Sister Kenneth and the Leaders Who See Us Before We See Ourselves
RIP Sister Kenneth Regan, a leader who made a difference in my life and so many others.
I learned a lot about leadership in conference rooms, board meetings, and classrooms as an adult.
But some of the most important leadership lessons I ever received happened much earlier — in the office of Sister Kenneth Regan, my principal and religion teacher at St. Mary’s Catholic School in Waco, Texas.
Sister M. Kenneth Regan CSC passed away on December 24, 2025, at 99. Even writing that feels surreal. She lived a long, faithful life, and she shaped more people than she likely ever knew — myself very much included.
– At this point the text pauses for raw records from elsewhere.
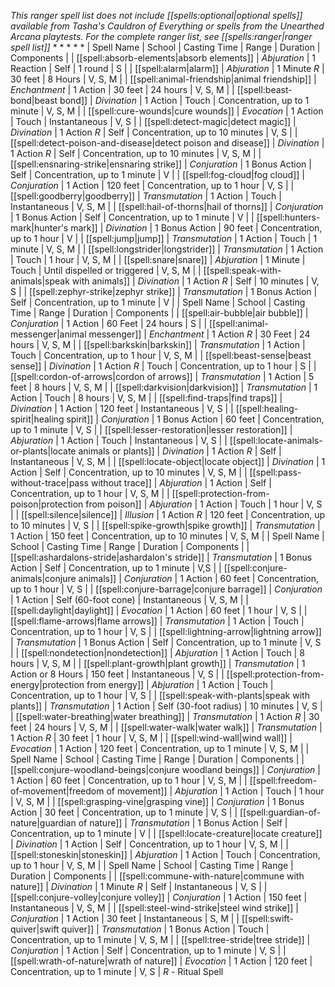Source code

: *This ranger spell list does not include [[spells:optional|optional spells]] available from Tasha's Cauldron of Everything or spells from the Unearthed Arcana playtests. For the complete ranger list, see [[spells:ranger|ranger spell list]]*
* 
* 
* 
* 
* 
| Spell Name | School | Casting Time | Range | Duration | Components |
| [[spell:absorb-elements|absorb elements]] | *Abjuration* | 1 Reaction | Self | 1 round | S |
| [[spell:alarm|alarm]] | *Abjuration* | 1 Minute *R* | 30 feet | 8 Hours | V, S, M |
| [[spell:animal-friendship|animal friendship]] | *Enchantment* | 1 Action | 30 feet | 24 hours | V, S, M |
| [[spell:beast-bond|beast bond]] | *Divination* | 1 Action | Touch | Concentration, up to 1 minute | V, S, M |
| [[spell:cure-wounds|cure wounds]] | *Evocation* | 1 Action | Touch | Instantaneous | V, S |
| [[spell:detect-magic|detect magic]] | *Divination* | 1 Action *R* | Self | Concentration, up to 10 minutes | V, S |
| [[spell:detect-poison-and-disease|detect poison and disease]] | *Divination* | 1 Action *R* | Self | Concentration, up to 10 minutes | V, S, M |
| [[spell:ensnaring-strike|ensnaring strike]] | *Conjuration* | 1 Bonus Action | Self | Concentration, up to 1 minute | V |
| [[spell:fog-cloud|fog cloud]] | *Conjuration* | 1 Action | 120 feet | Concentration, up to 1 hour | V, S |
| [[spell:goodberry|goodberry]] | *Transmutation* | 1 Action | Touch | Instantaneous | V, S, M |
| [[spell:hail-of-thorns|hail of thorns]] | *Conjuration* | 1 Bonus Action | Self | Concentration, up to 1 minute | V |
| [[spell:hunters-mark|hunter's mark]] | *Divination* | 1 Bonus Action | 90 feet | Concentration, up to 1 hour | V |
| [[spell:jump|jump]] | *Transmutation* | 1 Action | Touch | 1 minute | V, S, M |
| [[spell:longstrider|longstrider]] | *Transmutation* | 1 Action | Touch | 1 hour | V, S, M |
| [[spell:snare|snare]] | *Abjuration* | 1 Minute | Touch | Until dispelled or triggered | V, S, M |
| [[spell:speak-with-animals|speak with animals]] | *Divination* | 1 Action *R* | Self | 10 minutes | V, S |
| [[spell:zephyr-strike|zephyr strike]] | *Transmutation* | 1 Bonus Action | Self | Concentration, up to 1 minute | V |
| Spell Name | School | Casting Time | Range | Duration | Components |
| [[spell:air-bubble|air bubble]] | *Conjuration* | 1 Action | 60 Feet | 24 hours | S |
| [[spell:animal-messenger|animal messenger]] | *Enchantment* | 1 Action *R* | 30 Feet | 24 hours | V, S, M |
| [[spell:barkskin|barkskin]] | *Transmutation* | 1 Action | Touch | Concentration, up to 1 hour | V, S, M |
| [[spell:beast-sense|beast sense]] | *Divination* | 1 Action *R* | Touch | Concentration, up to 1 hour | S |
| [[spell:cordon-of-arrows|cordon of arrows]] | *Transmutation* | 1 Action | 5 feet | 8 hours | V, S, M |
| [[spell:darkvision|darkvision]] | *Transmutation* | 1 Action | Touch | 8 hours | V, S, M |
| [[spell:find-traps|find traps]] | *Divination* | 1 Action | 120 feet | Instantaneous | V, S |
| [[spell:healing-spirit|healing spirit]] | *Conjuration* | 1 Bonus Action | 60 feet | Concentration, up to 1 minute | V, S |
| [[spell:lesser-restoration|lesser restoration]] | *Abjuration* | 1 Action | Touch | Instantaneous | V, S |
| [[spell:locate-animals-or-plants|locate animals or plants]] | *Divination* | 1 Action *R* | Self | Instantaneous | V, S, M |
| [[spell:locate-object|locate object]] | *Divination* | 1 Action | Self | Concentration, up to 10 minutes | V, S, M |
| [[spell:pass-without-trace|pass without trace]] | *Abjuration* | 1 Action | Self | Concentration, up to 1 hour | V, S, M |
| [[spell:protection-from-poison|protection from poison]] | *Abjuration* | 1 Action | Touch | 1 hour | V, S |
| [[spell:silence|silence]] | *Illusion* | 1 Action *R* | 120 feet | Concentration, up to 10 minutes | V, S |
| [[spell:spike-growth|spike growth]] | *Transmutation* | 1 Action | 150 feet | Concentration, up to 10 minutes | V, S, M |
| Spell Name | School | Casting Time | Range | Duration | Components |
| [[spell:ashardalons-stride|ashardalon's stride]] | *Transmutation* | 1 Bonus Action | Self | Concentration, up to 1 minute | V,S |
| [[spell:conjure-animals|conjure animals]] | *Conjuration* | 1 Action | 60 feet | Concentration, up to 1 hour | V, S |
| [[spell:conjure-barrage|conjure barrage]] | *Conjuration* | 1 Action | Self (60-foot cone) | Instantaneous | V, S, M |
| [[spell:daylight|daylight]] | *Evocation* | 1 Action | 60 feet | 1 hour | V, S |
| [[spell:flame-arrows|flame arrows]] | *Transmutation* | 1 Action | Touch | Concentration, up to 1 hour | V, S |
| [[spell:lightning-arrow|lightning arrow]] | *Transmutation* | 1 Bonus Action | Self | Concentration, up to 1 minute | V, S |
| [[spell:nondetection|nondetection]] | *Abjuration* | 1 Action | Touch | 8 hours | V, S, M |
| [[spell:plant-growth|plant growth]] | *Transmutation* | 1 Action or 8 Hours | 150 feet | Instantaneous | V, S |
| [[spell:protection-from-energy|protection from energy]] | *Abjuration* | 1 Action | Touch | Concentration, up to 1 hour | V, S |
| [[spell:speak-with-plants|speak with plants]] | *Transmutation* | 1 Action | Self (30-foot radius) | 10 minutes | V, S |
| [[spell:water-breathing|water breathing]] | *Transmutation* | 1 Action *R* | 30 feet | 24 hours | V, S, M |
| [[spell:water-walk|water walk]] | *Transmutation* | 1 Action *R* | 30 feet | 1 hour | V, S, M |
| [[spell:wind-wall|wind wall]] | *Evocation* | 1 Action | 120 feet | Concentration, up to 1 minute | V, S, M |
| Spell Name | School | Casting Time | Range | Duration | Components |
| [[spell:conjure-woodland-beings|conjure woodland beings]] | *Conjuration* | 1 Action | 60 feet | Concentration, up to 1 hour | V, S, M |
| [[spell:freedom-of-movement|freedom of movement]] | *Abjuration* | 1 Action | Touch | 1 hour | V, S, M |
| [[spell:grasping-vine|grasping vine]] | *Conjuration* | 1 Bonus Action | 30 feet | Concentration, up to 1 minute | V, S |
| [[spell:guardian-of-nature|guardian of nature]] | *Transmutation* | 1 Bonus Action | Self | Concentration, up to 1 minute | V |
| [[spell:locate-creature|locate creature]] | *Divination* | 1 Action | Self | Concentration, up to 1 hour | V, S, M |
| [[spell:stoneskin|stoneskin]] | *Abjuration* | 1 Action | Touch | Concentration, up to 1 hour | V, S, M |
| Spell Name | School | Casting Time | Range | Duration | Components |
| [[spell:commune-with-nature|commune with nature]] | *Divination* | 1 Minute *R* | Self | Instantaneous | V, S |
| [[spell:conjure-volley|conjure volley]] | *Conjuration* | 1 Action | 150 feet | Instantaneous | V, S, M |
| [[spell:steel-wind-strike|steel wind strike]] | *Conjuration* | 1 Action | 30 feet | Instantaneous | S, M |
| [[spell:swift-quiver|swift quiver]] | *Transmutation* | 1 Bonus Action | Touch | Concentration, up to 1 minute | V, S, M |
| [[spell:tree-stride|tree stride]] | *Conjuration* | 1 Action | Self | Concentration, up to 1 minute | V, S |
| [[spell:wrath-of-nature|wrath of nature]] | *Evocation* | 1 Action | 120 feet | Concentration, up to 1 minute | V, S |
*R* - Ritual Spell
When I was a kid, I spent a lot of time in her office. Talking too much. Being the class clown. Pulling pranks that I thought were hilarious at the time, to name just a few of my crimes.
If I’m being honest, I was scared of her. Not because she was harsh or mean, but because she was consistent. Clear. Grounded. She didn’t yell. She didn’t posture. She didn’t need to.
What I remember most is not the discipline — it’s what she said with it.
She would tell me she was disappointed in my behavior because she saw so much potential in me. At the time, that landed heavy. I didn’t fully understand it. I just knew I didn’t like letting her down.
As the years have gone on, I’ve realized how rare that kind of leadership really is. She didn’t see me only for who I was at that moment. She saw who I could be.
That’s something I write about often now — how leaders can get stuck in what I call the “Upside Down.” When fear, frustration, ego, or impatience take over. When we react instead of reflect. When we discipline without care or avoid hard conversations altogether.
Sister Kenneth never led that way.
She held standards. She enforced boundaries. But she did it with patience, humility, and a deep sense of purpose. She believed formation mattered. Character mattered. People mattered.
Looking back, I can see how many times she pulled me out of the Upside Down — even when I didn’t know that’s what was happening. She kept pointing me toward the Daylight. Toward responsibility. Toward self-awareness. Toward becoming someone who could use their energy and voice for good rather than disruption.
She didn’t give up on me. She didn’t label me. She didn’t lower the bar. She stayed present.
That is leadership.
Her life was a quiet masterclass in what it means to live virtuously and lead humbly. She didn’t seek recognition. She didn’t chase influence. She simply showed up, day after day, forming young people with care, conviction, and faith.
As I’ve grown into leadership roles myself — as a coach, a business owner, a father, and a husband — I find myself returning to her example more often than I ever expected. Especially when it comes to patience and to believing in someone before they believe in themselves.
Sister Kenneth also fought — quietly but relentlessly — to keep St. Mary’s Catholic School open. Long before I understood budgets, enrollment numbers, or institutional pressure, Sister Kenneth was doing the hard, unseen work of advocacy. She showed real guts. Perseverance. A deep passion for the mission she had been entrusted with. She didn’t walk away when things got difficult or uncertain. She stayed, she pushed, and she carried the weight because she believed the school mattered and the students mattered. Looking back now, I see that fight as another form of leadership — the kind that doesn’t make headlines but changes lives. The same steady conviction she used to pull me out of my own small Upside Down moments is what she used to protect a place that shaped generations, including mine.
My new book, The Upside Down Leader, is about helping people step out of the darkness and into clarity.
Sister Kenneth lived that work long before I had words for it. She didn’t lead loudly or for recognition. She led with steadiness, conviction, and faith. She was Daylight for so many of us — often when we didn’t realize we needed it. I am deeply grateful that she saw something in a talkative, mischievous kid and chose to invest anyway. Her leadership, her patience, and her belief continue to shape the leader and person I am today.
Rest in peace, Sister Kenneth.
Your leadership lives on in more ways than you’ll ever know.